The document which removed a portion of the Hilltop land to create the new Summit also granted the Summit residents an easement to use the swimming pool which was on common area land owned by Hilltop. From 1987 through 1990, both condominium complexes shared the pool and expenses. In 1991, a dispute arose between Summit and Hilltop concerning the use of the swimming pool and how the expenses should be apportioned. Hilltop threatened to bar Summit unit owners from the pool. As a result of that dispute, Summit brought this action on May 24, 1991 seeking injunctive and declaratory relief and money damages. The Summit trustees, as plaintiffs, sought ajudgment that the defendants, Hilltop Trustees, have no authority to prevent access and use of the pool by Summit and requested that Hilltop be enjoined from preventing such access and use.1 Hilltop answered claiming that the entire Summit Condominium was built in contravention of certain provisions in Hilltop’s master deed.

A jury-waived trial was held on May 25 and May 26, 1994. At their request, the parties were given an additional two weeks in which to file requests for findings of fact and rulings of law. The witnesses at trial called by plaintiffs were the following: Philip Giordano, a resident and trustee of Summit; John S. Rodman, Esq., an attorney who drafted the documents here in issue; and Mark Levy, one of the original developers of Hilltop. The only defense witness was Timothy McCusker, a resident and trustee of Hilltop.

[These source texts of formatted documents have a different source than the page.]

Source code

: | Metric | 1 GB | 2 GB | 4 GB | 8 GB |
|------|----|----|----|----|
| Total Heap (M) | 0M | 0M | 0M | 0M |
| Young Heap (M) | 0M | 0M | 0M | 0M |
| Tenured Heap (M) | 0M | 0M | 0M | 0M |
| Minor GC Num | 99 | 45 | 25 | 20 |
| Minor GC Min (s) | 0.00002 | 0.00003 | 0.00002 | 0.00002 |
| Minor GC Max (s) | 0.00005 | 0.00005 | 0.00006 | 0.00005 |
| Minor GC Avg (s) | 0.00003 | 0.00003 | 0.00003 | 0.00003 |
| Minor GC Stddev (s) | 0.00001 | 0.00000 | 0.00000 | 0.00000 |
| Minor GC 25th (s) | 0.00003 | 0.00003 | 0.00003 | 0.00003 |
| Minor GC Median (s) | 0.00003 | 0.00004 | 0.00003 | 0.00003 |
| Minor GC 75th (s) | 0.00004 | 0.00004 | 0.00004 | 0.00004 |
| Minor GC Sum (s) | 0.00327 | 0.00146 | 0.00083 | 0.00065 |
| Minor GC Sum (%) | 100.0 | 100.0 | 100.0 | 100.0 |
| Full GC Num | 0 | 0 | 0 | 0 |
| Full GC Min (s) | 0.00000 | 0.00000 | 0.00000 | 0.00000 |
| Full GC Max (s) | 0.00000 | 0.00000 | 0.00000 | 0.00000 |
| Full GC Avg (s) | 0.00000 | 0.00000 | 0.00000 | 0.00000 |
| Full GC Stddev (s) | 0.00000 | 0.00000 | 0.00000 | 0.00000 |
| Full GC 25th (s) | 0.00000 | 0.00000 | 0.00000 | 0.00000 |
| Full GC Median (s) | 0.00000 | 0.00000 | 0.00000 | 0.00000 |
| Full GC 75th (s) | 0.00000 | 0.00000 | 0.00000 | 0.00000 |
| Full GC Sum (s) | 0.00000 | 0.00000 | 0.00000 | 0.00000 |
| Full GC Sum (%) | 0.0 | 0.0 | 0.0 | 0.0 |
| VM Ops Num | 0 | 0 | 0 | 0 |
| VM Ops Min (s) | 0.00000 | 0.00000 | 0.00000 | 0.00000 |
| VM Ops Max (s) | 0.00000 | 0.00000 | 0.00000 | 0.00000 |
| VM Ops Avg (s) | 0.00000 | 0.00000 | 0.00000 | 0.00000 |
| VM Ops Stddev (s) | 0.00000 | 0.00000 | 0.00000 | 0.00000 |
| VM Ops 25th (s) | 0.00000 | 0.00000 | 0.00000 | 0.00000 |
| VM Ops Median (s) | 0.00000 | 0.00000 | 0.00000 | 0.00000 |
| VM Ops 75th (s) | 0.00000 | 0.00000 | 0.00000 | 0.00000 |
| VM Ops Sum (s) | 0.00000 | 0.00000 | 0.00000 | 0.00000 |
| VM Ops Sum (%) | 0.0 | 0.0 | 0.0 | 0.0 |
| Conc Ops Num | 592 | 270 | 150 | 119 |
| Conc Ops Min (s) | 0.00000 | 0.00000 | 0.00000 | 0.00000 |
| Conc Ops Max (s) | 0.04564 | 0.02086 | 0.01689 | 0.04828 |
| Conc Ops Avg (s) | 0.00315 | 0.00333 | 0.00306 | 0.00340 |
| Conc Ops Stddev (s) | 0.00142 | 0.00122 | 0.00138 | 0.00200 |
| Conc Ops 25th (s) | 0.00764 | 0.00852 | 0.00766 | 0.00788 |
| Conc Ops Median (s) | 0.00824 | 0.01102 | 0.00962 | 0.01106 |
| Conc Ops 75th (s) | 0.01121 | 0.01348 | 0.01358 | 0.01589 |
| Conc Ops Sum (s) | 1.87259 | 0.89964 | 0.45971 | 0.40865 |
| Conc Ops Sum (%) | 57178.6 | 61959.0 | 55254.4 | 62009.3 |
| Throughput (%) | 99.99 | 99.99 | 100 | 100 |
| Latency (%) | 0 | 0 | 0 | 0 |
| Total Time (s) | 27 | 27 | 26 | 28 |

In 1991, when this case was initiated, Summit obtained a preliminary injunction maintaining Summit’s right to use the pool upon payment of certain shared expenses. Summit paid the required amounts and joint use of the pool continued until 1994. In April 1994, Hilltop indicated that the pool would be closed for the 1994 season. As a result of said action, on the first day of trial, Summit sought to amend its complaint to include a request that Hilltop be ordered to open the pool facilities. Hilltop assented to the motion. The motion to amend is hereby allowed.2

Based upon the evidence presented at trial and all reasonable inferences therefrom, I find as follows.3

FINDINGS OF FACT

1. Plaintiffs are the Trustees of The Summit Place Condominium (“Summit”).

2. Defendants are the Trustees of the Hilltop Gardens Condominium (“Hilltop”).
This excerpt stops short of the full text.